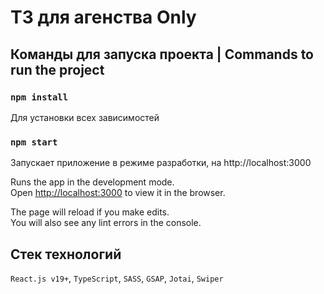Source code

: # ТЗ для агенства Only

## Команды для запуска проекта | Commands to run the project

### `npm install`

Для установки всех зависимостей

### `npm start`

Запускает приложение в режиме разработки, на http://localhost:3000

Runs the app in the development mode.\
Open [http://localhost:3000](http://localhost:3000) to view it in the browser.

The page will reload if you make edits.\
You will also see any lint errors in the console.

## Стек технологий

`React.js v19+`, `TypeScript`, `SASS`, `GSAP`, `Jotai`, `Swiper`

------------------------------------------------------------

- _PROBLEM TO WORK ON_:
What you should produce is an exact copy of the records, with the pictures left out.

- _OUTPUT OF THE EXERCISE_:
Source code

: # ТЗ для агенства Only

## Команды для запуска проекта | Commands to run the project

### `npm install`

Для установки всех зависимостей

### `npm start`

Запускает приложение в режиме разработки, на http://localhost:3000

Runs the app in the development mode.\
Open [http://localhost:3000](http://localhost:3000) to view it in the browser.

The page will reload if you make edits.\
You will also see any lint errors in the console.

## Стек технологий

`React.js v19+`, `TypeScript`, `SASS`, `GSAP`, `Jotai`, `Swiper`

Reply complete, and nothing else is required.